[Opening Record excerpts section]

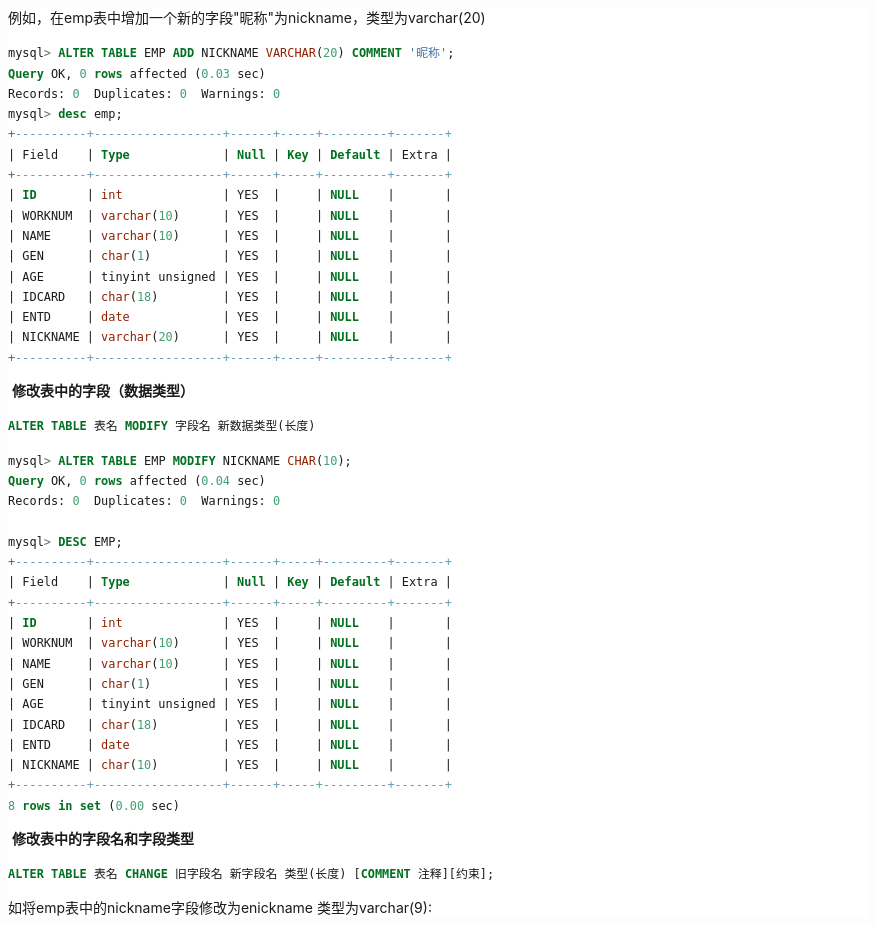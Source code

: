 例如，在emp表中增加一个新的字段"昵称"为nickname，类型为varchar(20)

```sql
mysql> ALTER TABLE EMP ADD NICKNAME VARCHAR(20) COMMENT '昵称';
Query OK, 0 rows affected (0.03 sec)
Records: 0  Duplicates: 0  Warnings: 0
mysql> desc emp;
+----------+------------------+------+-----+---------+-------+
| Field    | Type             | Null | Key | Default | Extra |
+----------+------------------+------+-----+---------+-------+
| ID       | int              | YES  |     | NULL    |       |
| WORKNUM  | varchar(10)      | YES  |     | NULL    |       |
| NAME     | varchar(10)      | YES  |     | NULL    |       |
| GEN      | char(1)          | YES  |     | NULL    |       |
| AGE      | tinyint unsigned | YES  |     | NULL    |       |
| IDCARD   | char(18)         | YES  |     | NULL    |       |
| ENTD     | date             | YES  |     | NULL    |       |
| NICKNAME | varchar(20)      | YES  |     | NULL    |       |
+----------+------------------+------+-----+---------+-------+
```

​		**修改表中的字段（数据类型）**

```sql
ALTER TABLE 表名 MODIFY 字段名 新数据类型(长度)
```

```sql
mysql> ALTER TABLE EMP MODIFY NICKNAME CHAR(10);
Query OK, 0 rows affected (0.04 sec)
Records: 0  Duplicates: 0  Warnings: 0

mysql> DESC EMP;
+----------+------------------+------+-----+---------+-------+
| Field    | Type             | Null | Key | Default | Extra |
+----------+------------------+------+-----+---------+-------+
| ID       | int              | YES  |     | NULL    |       |
| WORKNUM  | varchar(10)      | YES  |     | NULL    |       |
| NAME     | varchar(10)      | YES  |     | NULL    |       |
| GEN      | char(1)          | YES  |     | NULL    |       |
| AGE      | tinyint unsigned | YES  |     | NULL    |       |
| IDCARD   | char(18)         | YES  |     | NULL    |       |
| ENTD     | date             | YES  |     | NULL    |       |
| NICKNAME | char(10)         | YES  |     | NULL    |       |
+----------+------------------+------+-----+---------+-------+
8 rows in set (0.00 sec)
```

​		**修改表中的字段名和字段类型**

```sql
ALTER TABLE 表名 CHANGE 旧字段名 新字段名 类型(长度) [COMMENT 注释][约束];
```

如将emp表中的nickname字段修改为enickname 类型为varchar(9):
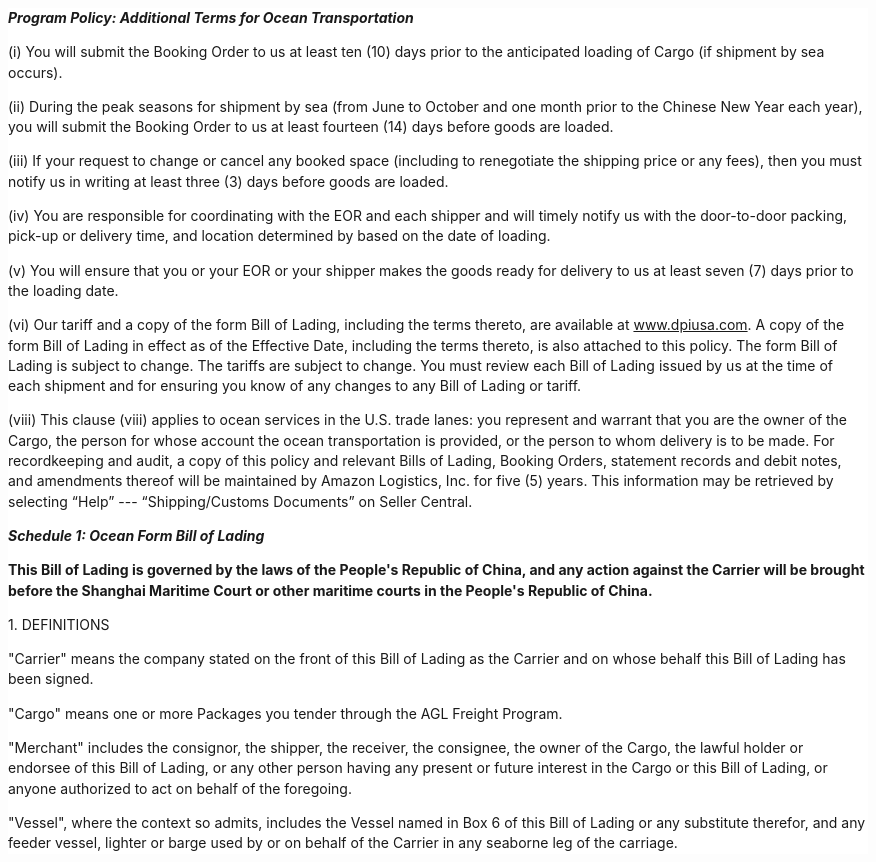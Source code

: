 **_Program Policy: Additional Terms for Ocean Transportation_**

(i) You will submit the Booking Order to us at least ten (10) days prior to
the anticipated loading of Cargo (if shipment by sea occurs).

(ii) During the peak seasons for shipment by sea (from June to October and one
month prior to the Chinese New Year each year), you will submit the Booking
Order to us at least fourteen (14) days before goods are loaded.

(iii) If your request to change or cancel any booked space (including to
renegotiate the shipping price or any fees), then you must notify us in
writing at least three (3) days before goods are loaded.

(iv) You are responsible for coordinating with the EOR and each shipper and
will timely notify us with the door-to-door packing, pick-up or delivery time,
and location determined by based on the date of loading.

(v) You will ensure that you or your EOR or your shipper makes the goods ready
for delivery to us at least seven (7) days prior to the loading date.

(vi) Our tariff and a copy of the form Bill of Lading, including the terms
thereto, are available at www.dpiusa.com. A copy of the form Bill of Lading in
effect as of the Effective Date, including the terms thereto, is also attached
to this policy. The form Bill of Lading is subject to change. The tariffs are
subject to change. You must review each Bill of Lading issued by us at the
time of each shipment and for ensuring you know of any changes to any Bill of
Lading or tariff.

(viii) This clause (viii) applies to ocean services in the U.S. trade lanes:
you represent and warrant that you are the owner of the Cargo, the person for
whose account the ocean transportation is provided, or the person to whom
delivery is to be made. For recordkeeping and audit, a copy of this policy and
relevant Bills of Lading, Booking Orders, statement records and debit notes,
and amendments thereof will be maintained by Amazon Logistics, Inc. for five
(5) years. This information may be retrieved by selecting “Help” ---
“Shipping/Customs Documents” on Seller Central.

**_Schedule 1: Ocean Form Bill of Lading_**

**This Bill of Lading is governed by the laws of the People's Republic of
China, and any action against the Carrier will be brought before the Shanghai
Maritime Court or other maritime courts in the People's Republic of China.**

1\. DEFINITIONS

"Carrier" means the company stated on the front of this Bill of Lading as the
Carrier and on whose behalf this Bill of Lading has been signed.

"Cargo" means one or more Packages you tender through the AGL Freight Program.

"Merchant" includes the consignor, the shipper, the receiver, the consignee,
the owner of the Cargo, the lawful holder or endorsee of this Bill of Lading,
or any other person having any present or future interest in the Cargo or this
Bill of Lading, or anyone authorized to act on behalf of the foregoing.

"Vessel", where the context so admits, includes the Vessel named in Box 6 of
this Bill of Lading or any substitute therefor, and any feeder vessel, lighter
or barge used by or on behalf of the Carrier in any seaborne leg of the
carriage.
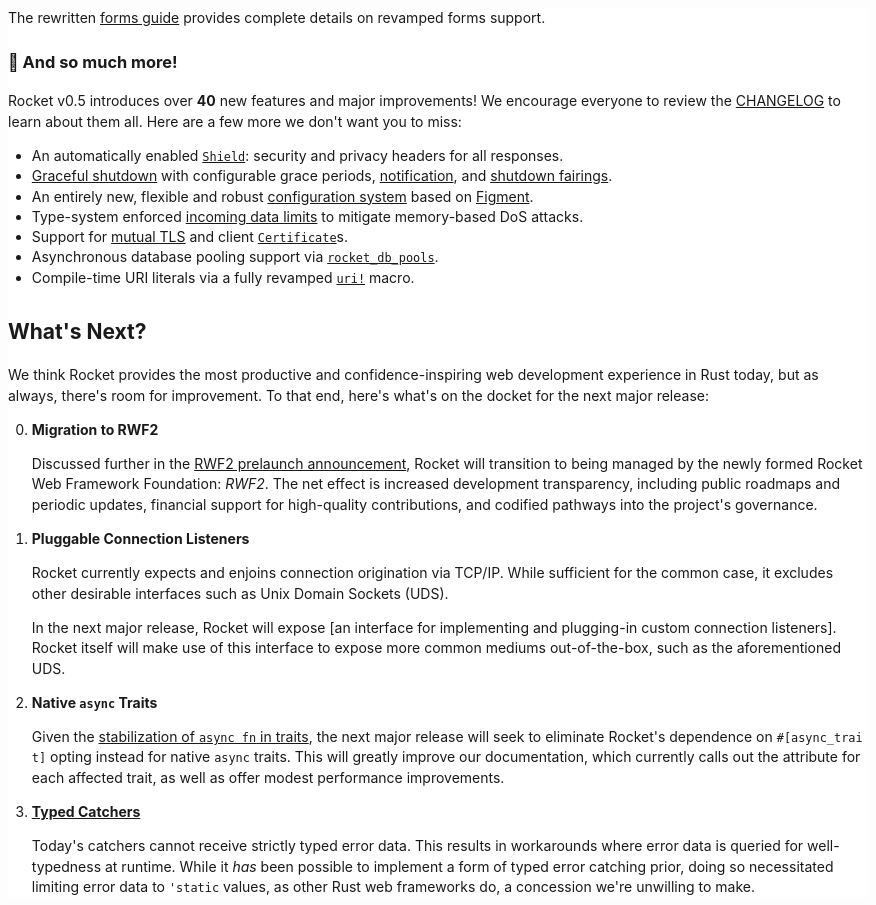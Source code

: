 The rewritten [forms guide] provides complete details on revamped forms support.

[forms guide]: @guide-v0.5/requests/#forms
[ad-hoc validation]: @guide-v0.5/requests#ad-hoc-validation
[arbitrary nesting]: @guide-v0.5/requests#nesting
[multipart uploads]: @guide-v0.5/requests#multipart
[forms]: @guide-v0.5/requests#forms
[`FromFormField`]: @api-v0.5/rocket/form/trait.FromFormField.html
[arbitrary collections]: @guide-v0.5/requests#collections
[`FromForm` derive]: @api-v0.5/rocket/derive.FromForm.html

### 🚀 And so much more!

Rocket v0.5 introduces over **40** new features and major improvements! We
encourage everyone to review the [CHANGELOG] to learn about them all. Here are a
few more we don't want you to miss:

  * An automatically enabled [`Shield`]: security and privacy headers for all responses.
  * [Graceful shutdown] with configurable grace periods, [notification], and [shutdown fairings].
  * An entirely new, flexible and robust [configuration system] based on [Figment].
  * Type-system enforced [incoming data limits] to mitigate memory-based DoS attacks.
  * Support for [mutual TLS] and client [`Certificate`]s.
  * Asynchronous database pooling support via [`rocket_db_pools`].
  * Compile-time URI literals via a fully revamped [`uri!`] macro.

[`Shield`]: @api-v0.5/rocket/shield/struct.Shield.html
[graceful shutdown]: @api-v0.5/rocket/config/struct.Shutdown.html#summary
[notification]: @api-v0.5/rocket/struct.Shutdown.html
[shutdown fairings]: @api-v0.5/rocket/fairing/trait.Fairing.html#shutdown
[configuration system]: @guide-v0.5/configuration/#configuration
[Figment]: https://docs.rs/figment/
[incoming data limits]: @guide-v0.5/requests/#streaming
[mutual TLS]: @guide-v0.5/configuration/#mutual-tls
[`uri!`]: @api-v0.5/rocket/macro.uri.html
[`rocket_db_pools`]: @api-v0.5/rocket_db_pools/index.html
[`Certificate`]: @api-v0.5/rocket/mtls/struct.Certificate.html
[migration guide]: @guide-v0.5/upgrading

## What's Next?

We think Rocket provides the most productive and confidence-inspiring web
development experience in Rust today, but as always, there's room for
improvement. To that end, here's what's on the docket for the next major
release:

  0. **Migration to RWF2**

     Discussed further in the [RWF2 prelaunch announcement], Rocket will
     transition to being managed by the newly formed Rocket Web Framework
     Foundation: _RWF2_. The net effect is increased development transparency,
     including public roadmaps and periodic updates, financial support for
     high-quality contributions, and codified pathways into the project's
     governance.

  0. **Pluggable Connection Listeners**

     Rocket currently expects and enjoins connection origination via
     TCP/IP. While sufficient for the common case, it excludes other desirable
     interfaces such as Unix Domain Sockets (UDS).

     In the next major release, Rocket will expose [an interface for implementing
     and plugging-in custom connection listeners]. Rocket itself will make use
     of this interface to expose more common mediums out-of-the-box, such as the
     aforementioned UDS.

  0. **Native `async` Traits**

     Given the [stabilization of `async fn` in traits], the next major release
     will seek to eliminate Rocket's dependence on `#[async_trait]` opting instead
     for native `async` traits. This will greatly improve our documentation, which
     currently calls out the attribute for each affected trait, as well as offer
     modest performance improvements.

  0. [**Typed Catchers**](https://github.com/rwf2/Rocket/issues/749)

     Today's catchers cannot receive strictly typed error data. This results
     in workarounds where error data is queried for well-typedness at runtime.
     While it _has_ been possible to implement a form of typed error catching
     prior, doing so necessitated limiting error data to `'static` values, as
     other Rust web frameworks do, a concession we're unwilling to make.


[RWF2]: https://rwf2.org
[along with the prelaunch]: ../2023-11-17-rwf2-prelaunch/
[upgrading guide]: @guide-v0.5/upgrading
[CHANGELOG]: https://github.com/rwf2/Rocket/blob/v0.5.0/CHANGELOG.md
[broader ecosystem]: @guide-v0.5/faq/#releases
[FAQ]: @guide-v0.5/faq
[`launch`]: @api-v0.5/rocket/attr.launch.html
[sentinels]: @api-v0.5/rocket/trait.Sentinel.html
[`Sentinel`]: @api-v0.5/rocket/trait.Sentinel.html
[`&State<T>`]: @api-v0.5/rocket/struct.State.html
[`Template`]: @api-v0.5/rocket_dyn_templates/struct.Template.html
[`rocket_dyn_templates`]: @api-v0.5/rocket_dyn_templates/index.html
[streams]: @api-v0.5/rocket/response/stream/index.html
[async streams]: @guide-v0.5/responses/#async-streams
[chat example]: @example/chat
[upgrade API]: @api-v0.5/rocket/response/struct.Response.html#upgrading
[`rocket_ws`]: @api-v0.5/rocket_ws
[stabilization of `async fn` in traits]: https://github.com/rust-lang/rust/pull/115822
[poor benchmarking]: @guide-v0.5/faq/#performance
[Jeb Rosen]: https://github.com/rwf2/Rocket/commits?author=jebrosen
[GitHub discussions]: https://github.com/rwf2/Rocket/discussions
[Matrix channel]: https://chat.mozilla.org/#/room/#rocket:mozilla.org
[GitHub]: https://github.com/rwf2/Rocket
[RWF2 prelaunch announcement]: ../2023-11-17-rwf2-prelaunch/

[Closing Record excerpts section]

Task to carry out: Using the entries above, return each line in which the word "loaded" occurs.

Task output:
Order to us at least fourteen (14) days before goods are loaded.
writing at least three (3) days before goods are loaded.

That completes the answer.